I've noticed if I give chat GPT an algorithm it gives me consistent results when...

Vespasian · on April 11, 2023

LLMs don't have an inner monologue.

By their very nature they only "know" what they have written down and must infer the final answer from that token by token.

They fundamentally can't do certain things such as complex iteration or track back.

When you ask for chain of thought thinking, you allow the LLM to create a "buffer space" and break down the task into more manageable substeps thereby improving the quality of the results.

vintermann · on April 11, 2023

The Bing LM, or rather the service, did have "inner monologue" in the sense of text that it would generate, but not show to the user, and treat as "thoughts" to guide the generation of an actual reply that the user would see.

We know this because it happily told us, including the json format it uses internally.

Vespasian · on April 11, 2023

Interesting.
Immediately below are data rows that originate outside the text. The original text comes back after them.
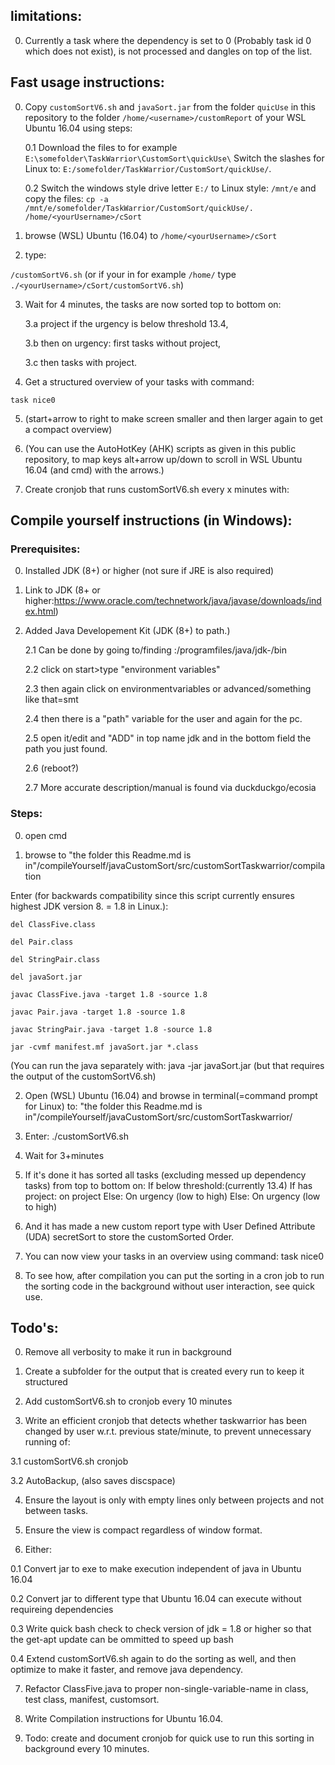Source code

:limitations:
------------
0. Currently a task where the dependency is set to 0 (Probably task id 0 which does not exist), is not processed and dangles on top of the list. 


Fast usage instructions:
------------
0. Copy `customSortV6.sh` and `javaSort.jar` from the folder `quicUse` in this repository to the folder `/home/<username>/customReport` of your WSL Ubuntu 16.04 using steps:

	0.1 Download the files to for example `E:\somefolder\TaskWarrior\CustomSort\quickUse\` Switch the slashes for Linux to: `E:/somefolder/TaskWarrior/CustomSort/quickUse/`.
	
	0.2 Switch the windows style drive letter `E:/` to Linux style: `/mnt/e` and copy the files:
		`cp -a /mnt/e/somefolder/TaskWarrior/CustomSort/quickUse/. /home/<yourUsername>/cSort`

	
	
1. browse (WSL) Ubuntu (16.04) to `/home/<yourUsername>/cSort`

2. type:
	
`/customSortV6.sh` (or if your in for example `/home/` type `./<yourUsername>/cSort/customSortV6.sh`)

3. Wait for 4 minutes, the tasks are now sorted top to bottom on: 
	
	3.a project if the urgency is below threshold 13.4, 
	
	3.b then on urgency: first tasks without project, 
	
	3.c then tasks with project.

4. Get a structured overview of your tasks with command: 

`task nice0`

5. (start+arrow to right to make screen smaller and then larger again to get a compact overview)

6. (You can use the AutoHotKey (AHK) scripts as given in this public repository, to map keys alt+arrow up/down to scroll in WSL Ubuntu 16.04 (and cmd) with the arrows.) 

7. Create cronjob that runs customSortV6.sh every x minutes with:

Compile yourself instructions (in Windows):
------------
### Prerequisites: ###

0. Installed JDK (8+) or higher (not sure if JRE is also required)

1. Link to JDK (8+ or higher:https://www.oracle.com/technetwork/java/javase/downloads/index.html)

2. Added Java Developement Kit (JDK (8+) to path.)

	2.1 Can be done by going to/finding <yourharddrive>:/programfiles/java/jdk-<versionnr>/bin
	
	2.2 click on start>type "environment variables" 
	
	2.3 then again click on environmentvariables or advanced/something like that=smt
	
	2.4 then there is a "path" variable for the user and again for the pc. 
	
	2.5 open it/edit and "ADD" in top name jdk and in the bottom field the path you just found.	
	
	2.6 (reboot?)
	
	2.7 More accurate description/manual is found via duckduckgo/ecosia 
	

### Steps: ###

0. open cmd

1. browse to "the folder this Readme.md is in"/compileYourself/javaCustomSort/src/customSortTaskwarrior/compilation

Enter (for backwards compatibility since this script currently ensures highest JDK version 8. = 1.8 in Linux.):

```
del ClassFive.class

del Pair.class

del StringPair.class

del javaSort.jar

javac ClassFive.java -target 1.8 -source 1.8

javac Pair.java -target 1.8 -source 1.8

javac StringPair.java -target 1.8 -source 1.8

jar -cvmf manifest.mf javaSort.jar *.class
```

(You can run the java separately with: java -jar javaSort.jar (but that requires the output of the customSortV6.sh)

2. Open (WSL) Ubuntu (16.04) and browse in terminal(=command prompt for Linux) to: "the folder this Readme.md is in"/compileYourself/javaCustomSort/src/customSortTaskwarrior/

3. Enter: 
./customSortV6.sh

4. Wait for 3+minutes

5. If it's done it has sorted all tasks (excluding messed up dependency tasks) from top to bottom on: 
	 	If below threshold:(currently 13.4) 
			If has project: 
				on project
			Else:
				On urgency (low to high)
		Else:
			On urgency (low to high)

6. And it has made a new custom report type with User Defined Attribute (UDA) secretSort to store the customSorted Order.

7. You can now view your tasks in an overview using command: task nice0

8. To see how, after compilation you can put the sorting in a cron job to run the sorting code in the background without user 
interaction, see quick use.


Todo's:
------------
0. Remove all verbosity to make it run in background

1. Create a subfolder for the output that is created every run to keep it structured

2. Add customSortV6.sh to cronjob every 10 minutes

3. Write an efficient cronjob that detects whether taskwarrior has been changed by user w.r.t. previous state/minute, to prevent 
unnecessary running of:

3.1 customSortV6.sh cronjob

3.2 AutoBackup, (also saves discspace)

4. Ensure the layout is only with empty lines only between projects and not between tasks.

5. Ensure the view is compact regardless of window format.

6. Either:

0.1 Convert jar to exe to make execution independent of java in Ubuntu 16.04

0.2 Convert jar to different type that Ubuntu 16.04 can execute without requireing dependencies

0.3 Write quick bash check to check version of jdk = 1.8 or higher so that the get-apt update can be ommitted to speed up bash

0.4 Extend customSortV6.sh again to do the sorting as well, and then optimize to make it faster, and remove java dependency.

7. Refactor ClassFive.java to proper non-single-variable-name in class, test class, manifest, customsort.

8. Write Compilation instructions for Ubuntu 16.04.

9. Todo: create and document cronjob for quick use to run this sorting in background every 10 minutes.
I didn't know that.

When using gpt-4 directly through the API we can emulate this behavior

beepbooptheory · on April 11, 2023

And you trust what it told you?

int_19h · on April 11, 2023

No, but the reconstructed examples have "im_start" and "im_end", which strongly implies that it is, if not verbatim, then a close enough restatement of the real deal. Take a look:

https://www.make-safe-ai.com/is-bing-chat-safe/Prompts_Conve...

vintermann · on April 11, 2023

Yup, for the same reason I trust e.g. jailbreaks exposing the prompt: it was consistent.

Really, just asking again is a fine way to expose all sorts of "hallucinations" in a LM.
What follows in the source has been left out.